> _Working data_
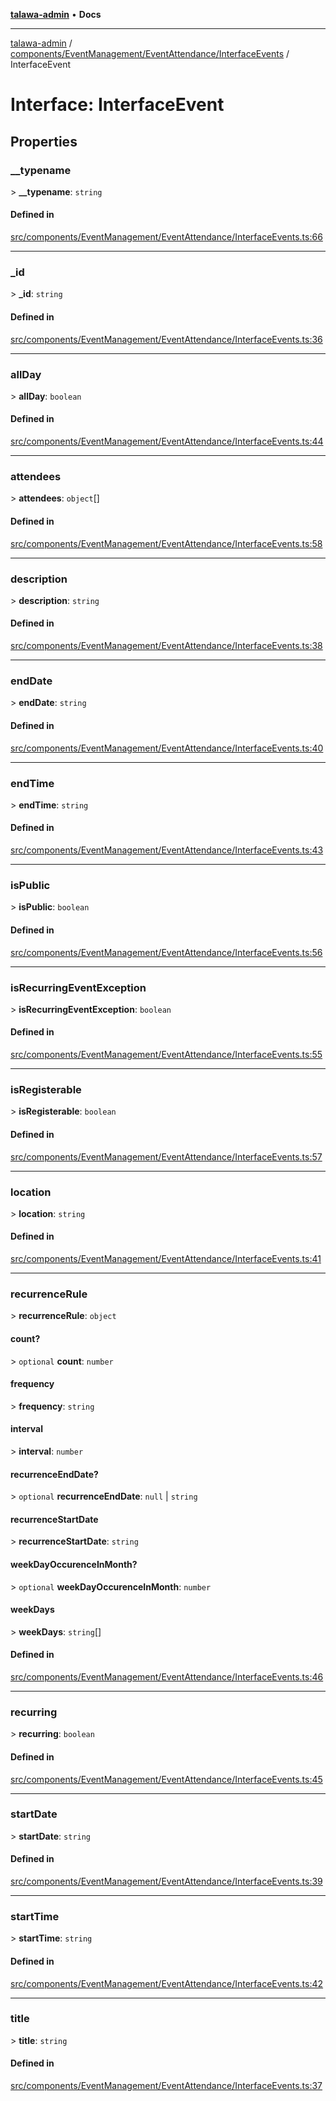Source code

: [**talawa-admin**](../../../../../README.md) • **Docs**

***

[talawa-admin](../../../../../modules.md) / [components/EventManagement/EventAttendance/InterfaceEvents](../README.md) / InterfaceEvent

# Interface: InterfaceEvent

## Properties

### \_\_typename

\> **\_\_typename**: `string`

#### Defined in

[src/components/EventManagement/EventAttendance/InterfaceEvents.ts:66](https://github.com/PalisadoesFoundation/talawa-admin/blob/4bef0939e3fab4672bfd3599312195b8557e01a3/src/components/EventManagement/EventAttendance/InterfaceEvents.ts#L66)

***

### \_id

\> **\_id**: `string`

#### Defined in

[src/components/EventManagement/EventAttendance/InterfaceEvents.ts:36](https://github.com/PalisadoesFoundation/talawa-admin/blob/4bef0939e3fab4672bfd3599312195b8557e01a3/src/components/EventManagement/EventAttendance/InterfaceEvents.ts#L36)

***

### allDay

\> **allDay**: `boolean`

#### Defined in

[src/components/EventManagement/EventAttendance/InterfaceEvents.ts:44](https://github.com/PalisadoesFoundation/talawa-admin/blob/4bef0939e3fab4672bfd3599312195b8557e01a3/src/components/EventManagement/EventAttendance/InterfaceEvents.ts#L44)

***

### attendees

\> **attendees**: `object`[]

#### Defined in

[src/components/EventManagement/EventAttendance/InterfaceEvents.ts:58](https://github.com/PalisadoesFoundation/talawa-admin/blob/4bef0939e3fab4672bfd3599312195b8557e01a3/src/components/EventManagement/EventAttendance/InterfaceEvents.ts#L58)

***

### description

\> **description**: `string`

#### Defined in

[src/components/EventManagement/EventAttendance/InterfaceEvents.ts:38](https://github.com/PalisadoesFoundation/talawa-admin/blob/4bef0939e3fab4672bfd3599312195b8557e01a3/src/components/EventManagement/EventAttendance/InterfaceEvents.ts#L38)

***

### endDate

\> **endDate**: `string`

#### Defined in

[src/components/EventManagement/EventAttendance/InterfaceEvents.ts:40](https://github.com/PalisadoesFoundation/talawa-admin/blob/4bef0939e3fab4672bfd3599312195b8557e01a3/src/components/EventManagement/EventAttendance/InterfaceEvents.ts#L40)

***

### endTime

\> **endTime**: `string`

#### Defined in

[src/components/EventManagement/EventAttendance/InterfaceEvents.ts:43](https://github.com/PalisadoesFoundation/talawa-admin/blob/4bef0939e3fab4672bfd3599312195b8557e01a3/src/components/EventManagement/EventAttendance/InterfaceEvents.ts#L43)

***

### isPublic

\> **isPublic**: `boolean`

#### Defined in

[src/components/EventManagement/EventAttendance/InterfaceEvents.ts:56](https://github.com/PalisadoesFoundation/talawa-admin/blob/4bef0939e3fab4672bfd3599312195b8557e01a3/src/components/EventManagement/EventAttendance/InterfaceEvents.ts#L56)

***

### isRecurringEventException

\> **isRecurringEventException**: `boolean`

#### Defined in

[src/components/EventManagement/EventAttendance/InterfaceEvents.ts:55](https://github.com/PalisadoesFoundation/talawa-admin/blob/4bef0939e3fab4672bfd3599312195b8557e01a3/src/components/EventManagement/EventAttendance/InterfaceEvents.ts#L55)

***

### isRegisterable

\> **isRegisterable**: `boolean`

#### Defined in

[src/components/EventManagement/EventAttendance/InterfaceEvents.ts:57](https://github.com/PalisadoesFoundation/talawa-admin/blob/4bef0939e3fab4672bfd3599312195b8557e01a3/src/components/EventManagement/EventAttendance/InterfaceEvents.ts#L57)

***

### location

\> **location**: `string`

#### Defined in

[src/components/EventManagement/EventAttendance/InterfaceEvents.ts:41](https://github.com/PalisadoesFoundation/talawa-admin/blob/4bef0939e3fab4672bfd3599312195b8557e01a3/src/components/EventManagement/EventAttendance/InterfaceEvents.ts#L41)

***

### recurrenceRule

\> **recurrenceRule**: `object`

#### count?

\> `optional` **count**: `number`

#### frequency

\> **frequency**: `string`

#### interval

\> **interval**: `number`

#### recurrenceEndDate?

\> `optional` **recurrenceEndDate**: `null` \| `string`

#### recurrenceStartDate

\> **recurrenceStartDate**: `string`

#### weekDayOccurenceInMonth?

\> `optional` **weekDayOccurenceInMonth**: `number`

#### weekDays

\> **weekDays**: `string`[]

#### Defined in

[src/components/EventManagement/EventAttendance/InterfaceEvents.ts:46](https://github.com/PalisadoesFoundation/talawa-admin/blob/4bef0939e3fab4672bfd3599312195b8557e01a3/src/components/EventManagement/EventAttendance/InterfaceEvents.ts#L46)

***

### recurring

\> **recurring**: `boolean`

#### Defined in

[src/components/EventManagement/EventAttendance/InterfaceEvents.ts:45](https://github.com/PalisadoesFoundation/talawa-admin/blob/4bef0939e3fab4672bfd3599312195b8557e01a3/src/components/EventManagement/EventAttendance/InterfaceEvents.ts#L45)

***

### startDate

\> **startDate**: `string`

#### Defined in

[src/components/EventManagement/EventAttendance/InterfaceEvents.ts:39](https://github.com/PalisadoesFoundation/talawa-admin/blob/4bef0939e3fab4672bfd3599312195b8557e01a3/src/components/EventManagement/EventAttendance/InterfaceEvents.ts#L39)

***

### startTime

\> **startTime**: `string`

#### Defined in

[src/components/EventManagement/EventAttendance/InterfaceEvents.ts:42](https://github.com/PalisadoesFoundation/talawa-admin/blob/4bef0939e3fab4672bfd3599312195b8557e01a3/src/components/EventManagement/EventAttendance/InterfaceEvents.ts#L42)

***

### title

\> **title**: `string`

#### Defined in

[src/components/EventManagement/EventAttendance/InterfaceEvents.ts:37](https://github.com/PalisadoesFoundation/talawa-admin/blob/4bef0939e3fab4672bfd3599312195b8557e01a3/src/components/EventManagement/EventAttendance/InterfaceEvents.ts#L37)
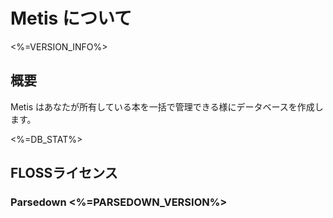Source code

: # Metis について

<%=VERSION_INFO%>

## 概要

Metis はあなたが所有している本を一括で管理できる様にデータベースを作成します。

<%=DB_STAT%>

## FLOSSライセンス

### Parsedown <%=PARSEDOWN_VERSION%>
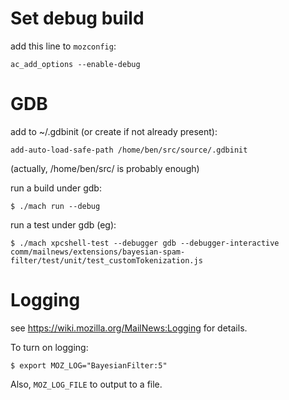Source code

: # Set debug build

add this line to `mozconfig`:

    ac_add_options --enable-debug


# GDB

add to ~/.gdbinit (or create if not already present):

    add-auto-load-safe-path /home/ben/src/source/.gdbinit

(actually, /home/ben/src/ is probably enough)

run a build under gdb:

    $ ./mach run --debug

run a test under gdb (eg):

    $ ./mach xpcshell-test --debugger gdb --debugger-interactive comm/mailnews/extensions/bayesian-spam-filter/test/unit/test_customTokenization.js


# Logging

see https://wiki.mozilla.org/MailNews:Logging for details.

To turn on logging:

    $ export MOZ_LOG="BayesianFilter:5"

Also, `MOZ_LOG_FILE` to output to a file.

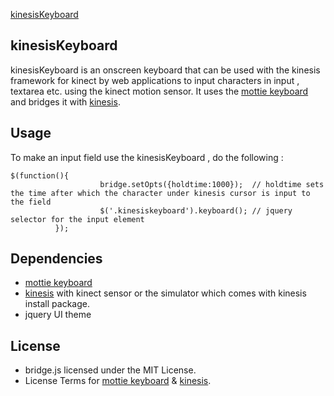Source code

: 
[kinesisKeyboard](http://github.com/karyboy/kinesisKeyboard)

## kinesisKeyboard


kinesisKeyboard is an onscreen keyboard that can be used with the kinesis framework for kinect by web applications to input characters in input , textarea etc. using the kinect motion sensor. It uses the [mottie keyboard](https://github.com/Mottie/Keyboard) and bridges it with [kinesis](http://kinesis.io).

## Usage


To make an input field use the kinesisKeyboard , do the following :

	$(function(){
                        bridge.setOpts({holdtime:1000});  // holdtime sets the time after which the character under kinesis cursor is input to the field
                        $('.kinesiskeyboard').keyboard(); // jquery selector for the input element 
              });

## Dependencies


* [mottie keyboard](https://github.com/Mottie/Keyboard)
* [kinesis](http://kinesis.io) with kinect sensor or the simulator which comes with kinesis install package.
* jquery UI theme

## License


* bridge.js licensed under the MIT License.
* License Terms for [mottie keyboard](https://github.com/Mottie/Keyboard) & [kinesis](http://kinesis.io).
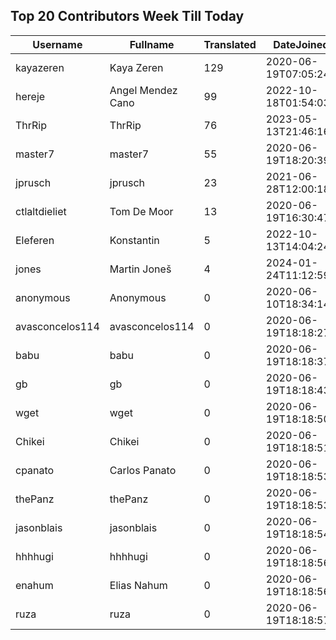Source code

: ## Top 20 Contributors Week Till Today ##
|Username|Fullname|Translated|DateJoined|Language|
|--------|--------|----------|----------|-------|
|kayazeren|Kaya Zeren|129|2020-06-19T07:05:24Z|tr|
|hereje|Angel Mendez Cano|99|2022-10-18T01:54:03.|es|
|ThrRip|ThrRip|76|2023-05-13T21:46:16.|zh_Hans|
|master7|master7|55|2020-06-19T18:20:39.|pl|
|jprusch|jprusch|23|2021-06-28T12:00:18.|de|
|ctlaltdieliet|Tom De Moor|13|2020-06-19T16:30:47Z|nl|
|Eleferen|Konstantin|5|2022-10-13T14:04:24Z|ru|
|jones|Martin Joneš|4|2024-01-24T11:12:59.|cs|
|anonymous|Anonymous|0|2020-06-10T18:34:14.||
|avasconcelos114|avasconcelos114|0|2020-06-19T18:18:27Z||
|babu|babu|0|2020-06-19T18:18:37.||
|gb|gb|0|2020-06-19T18:18:43.||
|wget|wget|0|2020-06-19T18:18:50Z||
|Chikei|Chikei|0|2020-06-19T18:18:51Z||
|cpanato|Carlos Panato|0|2020-06-19T18:18:53Z||
|thePanz|thePanz|0|2020-06-19T18:18:53Z||
|jasonblais|jasonblais|0|2020-06-19T18:18:54Z||
|hhhhugi|hhhhugi|0|2020-06-19T18:18:56.||
|enahum|Elias  Nahum|0|2020-06-19T18:18:56Z|es|
|ruza|ruza|0|2020-06-19T18:18:57.||
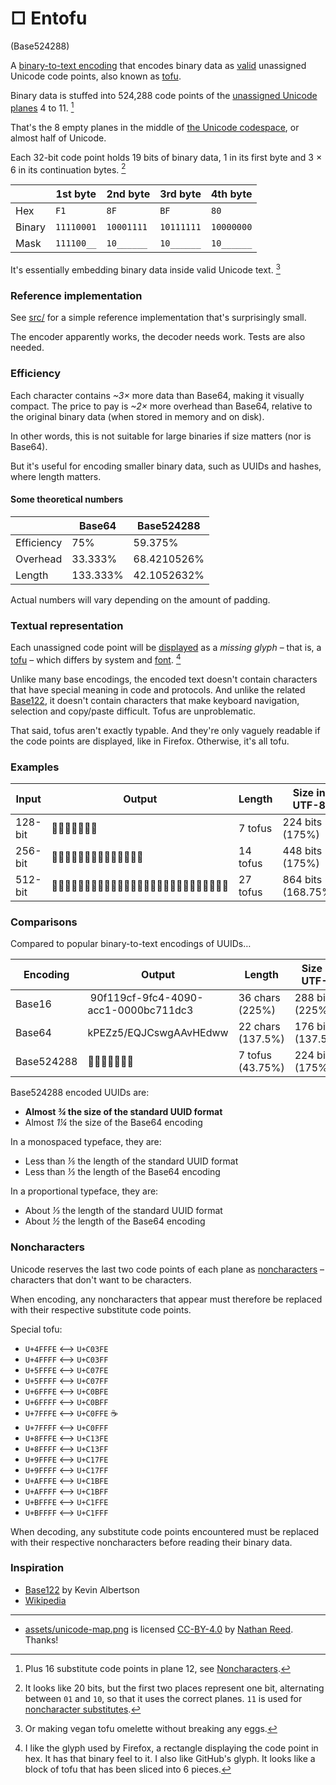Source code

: # □ Entofu

(Base524288)

A [binary-to-text encoding](https://en.wikipedia.org/wiki/Binary-to-text_encoding) that encodes binary data as [valid](https://www.unicode.org/faq/basic_q.html#12) unassigned Unicode code points, also known as [tofu](https://en.wiktionary.org/wiki/tofu#English:_undisplayable_character).

Binary data is stuffed into 524,288 code points of the [unassigned Unicode planes](https://en.wikipedia.org/wiki/Plane_(Unicode)#Unassigned_planes) 4 to 11. [^1]

That's the 8 empty planes in the middle of [the Unicode codespace](/assets/unicode-map.png), or almost half of Unicode.

Each 32-bit code point holds 19 bits of binary data, 1 in its first byte and 3 × 6 in its continuation bytes. [^2]

|        | 1st byte   | 2nd byte   | 3rd byte   | 4th byte   |
| ------ | ---------- | ---------- | ---------- | ---------- |
| Hex    | `F1`       | `8F`       | `BF`       | `80`       |
| Binary | `11110001` | `10001111` | `10111111` | `10000000` |
| Mask   | `111100__` | `10______` | `10______` | `10______` |

It's essentially embedding binary data inside valid Unicode text. [^3]


### Reference implementation

See [src/](./src/index.ts) for a simple reference implementation that's surprisingly small.

The encoder apparently works, the decoder needs work. Tests are also needed.


### Efficiency

Each character contains _~3×_ more data than Base64, making it visually compact. The price to pay is _~2×_ more overhead than Base64, relative to the original binary data (when stored in memory and on disk).

In other words, this is not suitable for large binaries if size matters (nor is Base64).

But it's useful for encoding smaller binary data, such as UUIDs and hashes, where length matters.

#### Some theoretical numbers

|            | Base64   | Base524288  |
| ---------- | -------- | ----------- |
| Efficiency | 75%      | 59.375%     |
| Overhead   | 33.333%  | 68.4210526% |
| Length     | 133.333% | 42.1052632% |

Actual numbers will vary depending on the amount of padding.


### Textual representation

Each unassigned code point will be [displayed](https://www.unicode.org/faq/unsup_char.html) as a _missing glyph_ – that is, a [tofu](https://en.wiktionary.org/wiki/tofu#English:_undisplayable_character) – which differs by system and [font](https://learn.microsoft.com/en-us/typography/opentype/spec/recom#glyph-0-the-notdef-glyph). [^4]

Unlike many base encodings, the encoded text doesn't contain characters that have special meaning in code and protocols. And unlike the related [Base122](#inspiration), it doesn't contain characters that make keyboard navigation, selection and copy/paste difficult. Tofus are unproblematic.

That said, tofus aren't exactly typable. And they're only vaguely readable if the code points are displayed, like in Firefox. Otherwise, it's all tofu.

### Examples

| Input   | Output                      | Length   | Size in UTF-8      |
| ------- | --------------------------- | -------- | ------------------ |
| 128-bit | 򂓧򒳫񴮕񯐨򼶘񅼍򈦠                     | 7 tofus  | 224 bits (175%)    |
| 256-bit | 򏘲񭯸򡋒񅉚񈭼򛬚񛊌򡡴񛕱򥕩򯿖򞞨񂔜򰠀              | 14 tofus | 448 bits (175%)    |
| 512-bit | 򱞂򶭼񰈶򫺬򞗅򧤝򵿕򊓱񎳱񭾡񁿄򮚗񳶂򞥵񰈣񼸇򱟆򐗑񍰒򠂸򵣬񆢱񙂙񇍁񙧠񥬷񫛞 | 27 tofus | 864 bits (168.75%) |


### Comparisons

Compared to popular binary-to-text encodings of UUIDs…

| Encoding     | Output                               | Length            | Size in UTF-8     |
| ------------ | ------------------------------------ | ----------------- | ----------------- |
| Base16       | 90f119cf-9fc4-4090-acc1-0000bc711dc3 | 36 chars (225%)   | 288 bits (225%)   |
| Base64       | kPEZz5/EQJCswgAAvHEdww               | 22 chars (137.5%) | 176 bits (137.5%) |
| Base524288   | 򩦠򄢧򮨲񞌶񒧼񳓜񶄠                              | 7 tofus (43.75%)  | 224 bits (175%)   |

Base524288 encoded UUIDs are:
- **Almost _¾_ the size of the standard UUID format**
- Almost _1¼_ the size of the Base64 encoding

In a monospaced typeface, they are:
- Less than _⅕_ the length of the standard UUID format
- Less than _⅓_ the length of the Base64 encoding

In a proportional typeface, they are:
- About _⅓_ the length of the standard UUID format
- About _½_ the length of the Base64 encoding


### Noncharacters

Unicode reserves the last two code points of each plane as [noncharacters](https://www.unicode.org/faq/private_use.html#noncharacters) – characters that don't want to be characters.

When encoding, any noncharacters that appear must therefore be replaced with their respective substitute code points.

Special tofu:
- `U+4FFFE` ⟷ `U+C03FE`
- `U+4FFFF` ⟷ `U+C03FF`
- `U+5FFFE` ⟷ `U+C07FE`
- `U+5FFFF` ⟷ `U+C07FF`
- `U+6FFFE` ⟷ `U+C0BFE`
- `U+6FFFF` ⟷ `U+C0BFF`
- `U+7FFFE` ⟷ `U+C0FFE` ☕️
- `U+7FFFF` ⟷ `U+C0FFF`
- `U+8FFFE` ⟷ `U+C13FE`
- `U+8FFFF` ⟷ `U+C13FF`
- `U+9FFFE` ⟷ `U+C17FE`
- `U+9FFFF` ⟷ `U+C17FF`
- `U+AFFFE` ⟷ `U+C1BFE`
- `U+AFFFF` ⟷ `U+C1BFF`
- `U+BFFFE` ⟷ `U+C1FFE`
- `U+BFFFF` ⟷ `U+C1FFF`

When decoding, any substitute code points encountered must be replaced with their respective noncharacters before reading their binary data.


### Inspiration

- [Base122](https://blog.kevinalbs.com/base122) by Kevin Albertson
- [Wikipedia](https://en.wikipedia.org/wiki/Base64#Applications_not_compatible_with_RFC_4648_Base64)

---

- [assets/unicode-map.png](/assets/unicode-map.png) is licensed [CC-BY-4.0](https://creativecommons.org/licenses/by/4.0/) by [Nathan Reed](https://www.reedbeta.com/blog/programmers-intro-to-unicode/). Thanks!


[^1]: Plus 16 substitute code points in plane 12, see [Noncharacters](#noncharacters).
[^2]: It looks like 20 bits, but the first two places represent one bit, alternating between `01` and `10`, so that it uses the correct planes. `11` is used for [noncharacter substitutes](#noncharacters).
[^3]: Or making vegan tofu omelette without breaking any eggs.
[^4]: I like the glyph used by Firefox, a rectangle displaying the code point in hex. It has that binary feel to it. I also like GitHub's glyph. It looks like a block of tofu that has been sliced into 6 pieces.
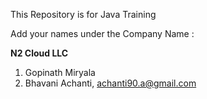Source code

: This Repository is for Java Training 

Add your names under the Company Name :

**N2 Cloud LLC**
1. Gopinath Miryala
2. Bhavani Achanti, achanti90.a@gmail.com
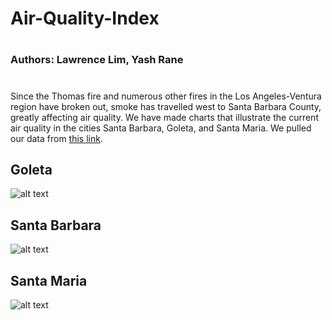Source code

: # Air-Quality-Index
#
### Authors: Lawrence Lim, Yash Rane
#

Since the Thomas fire and numerous other fires in the Los Angeles-Ventura region have broken out, smoke has travelled west to Santa Barbara County, greatly affecting air quality. We have made charts that illustrate the current air quality in the cities Santa Barbara, Goleta, and Santa Maria. We pulled our data from [this link](https://das.sbcapcd.org/StationSummaryNew.aspx).


## Goleta
![alt text](https://github.com/lawrencekhlim/Air-Quality-Index/img/Goleta.png)

## Santa Barbara
![alt text](https://github.com/lawrencekhlim/Air-Quality-Index/img/Santa_Barbara.png)

## Santa Maria
![alt text](https://github.com/lawrencekhlim/Air-Quality-Index/img/Santa_Maria.png)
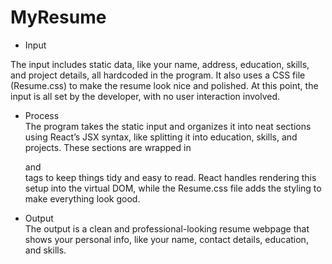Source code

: # MyResume

- Input

The input includes static data, like your name, address, education, skills, and project details, all hardcoded in the program. It also uses a CSS file (Resume.css) to make the resume look nice and polished. At this point, the input is all set by the developer, with no user interaction involved.  

- Process  
The program takes the static input and organizes it into neat sections using React’s JSX syntax, like splitting it into education, skills, and projects. These sections are wrapped in <div> and <section> tags to keep things tidy and easy to read. React handles rendering this setup into the virtual DOM, while the Resume.css file adds the styling to make everything look good.  

- Output  
The output is a clean and professional-looking resume webpage that shows your personal info, like your name, contact details, education, and skills. 
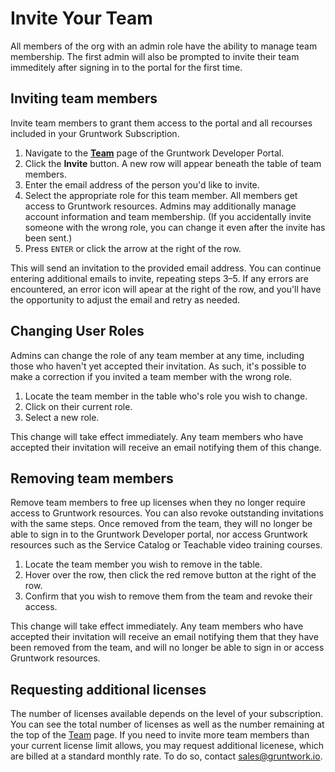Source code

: # Invite Your Team

All members of the org with an admin role have the ability to manage team membership. The first admin will also be prompted to invite their team immeditely after signing in to the portal for the first time.


## Inviting team members

Invite team members to grant them access to the portal and all recourses included in your Gruntwork Subscription.

1. Navigate to the **[Team](https://app.gruntwork.io/team)** page of the Gruntwork Developer Portal.
2. Click the **Invite** button. A new row will appear beneath the table of team members.
3. Enter the email address of the person you'd like to invite.
4. Select the appropriate role for this team member. All members get access to Gruntwork resources. Admins may additionally manage account information and team membership. (If you accidentally invite someone with the wrong role, you can change it even after the invite has been sent.)
5. Press `ENTER` or click the arrow at the right of the row.

This will send an invitation to the provided email address. You can continue entering additional emails to invite, repeating steps 3–5. If any errors are encountered, an error icon will apear at the right of the row, and you'll have the opportunity to adjust the email and retry as needed.

## Changing User Roles

Admins can change the role of any team member at any time, including those who haven't yet accepted their invitation. As such, it's possible to make a correction if you invited a team member with the wrong role.

1. Locate the team member in the table who's role you wish to change.
2. Click on their current role.
3. Select a new role.

This change will take effect immediately. Any team members who have accepted their invitation will receive an email notifying them of this change.

## Removing team members

Remove team members to free up licenses when they no longer require access to Gruntwork resources. You can also revoke outstanding invitations with the same steps. Once removed from the team, they will no longer be able to sign in to the Gruntwork Developer portal, nor access Gruntwork resources such as the Service Catalog or Teachable video training courses.

1. Locate the team member you wish to remove in the table.
2. Hover over the row, then click the red remove button at the right of the row.
3. Confirm that you wish to remove them from the team and revoke their access.

This change will take effect immediately. Any team members who have accepted their invitation will receive an email notifying them that they have been removed from the team, and will no longer be able to sign in or access Gruntwork resources.


## Requesting additional licenses

The number of licenses available depends on the level of your subscription. You can see the total number of licenses as well as the number remaining at the top of the [Team](https://app.gruntwork.io/team) page. If you need to invite more team members than your current license limit allows, you may request additional licenese, which are billed at a standard monthly rate. To do so, contact sales@gruntwork.io.


<!-- ##DOCS-SOURCER-START
{"sourcePlugin":"Local File Copier","hash":"b7c4239a30a1aa37b032c30c9dc11b50"}
##DOCS-SOURCER-END -->
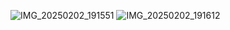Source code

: 


![IMG_20250202_191551](https://github.com/user-attachments/assets/98fe6d3c-fdf2-4457-8a9f-5c1a9ccdc10b)
![IMG_20250202_191612](https://github.com/user-attachments/assets/68ed9d18-439c-439b-bd99-74fa41ad3216)
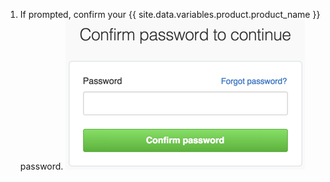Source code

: 1. If prompted, confirm your {{ site.data.variables.product.product_name }} password.
  ![Sudo mode dialog](/assets/images/help/settings/sudo_mode_popup.png)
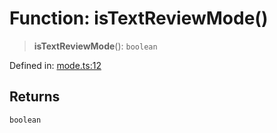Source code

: # Function: isTextReviewMode()

> **isTextReviewMode**(): `boolean`

Defined in: [mode.ts:12](https://github.com/vernak2539/figma-plugin-helpers/blob/1270ee34f85c5a51a13d2d027b371cc1f39f155b/src/mode.ts#L12)

## Returns

`boolean`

> _Work instruction_
The lines running from the beginning of the listing above through the line that holds "### \_\_typename" are to be duplicated exactly, both ends kept, pictures omitted.

> _Completed task_
Source code

: [**talawa-admin**](../../../../../README.md) • **Docs**

***

[talawa-admin](../../../../../modules.md) / [components/EventManagement/EventAttendance/InterfaceEvents](../README.md) / InterfaceEvent

# Interface: InterfaceEvent

## Properties

### \_\_typename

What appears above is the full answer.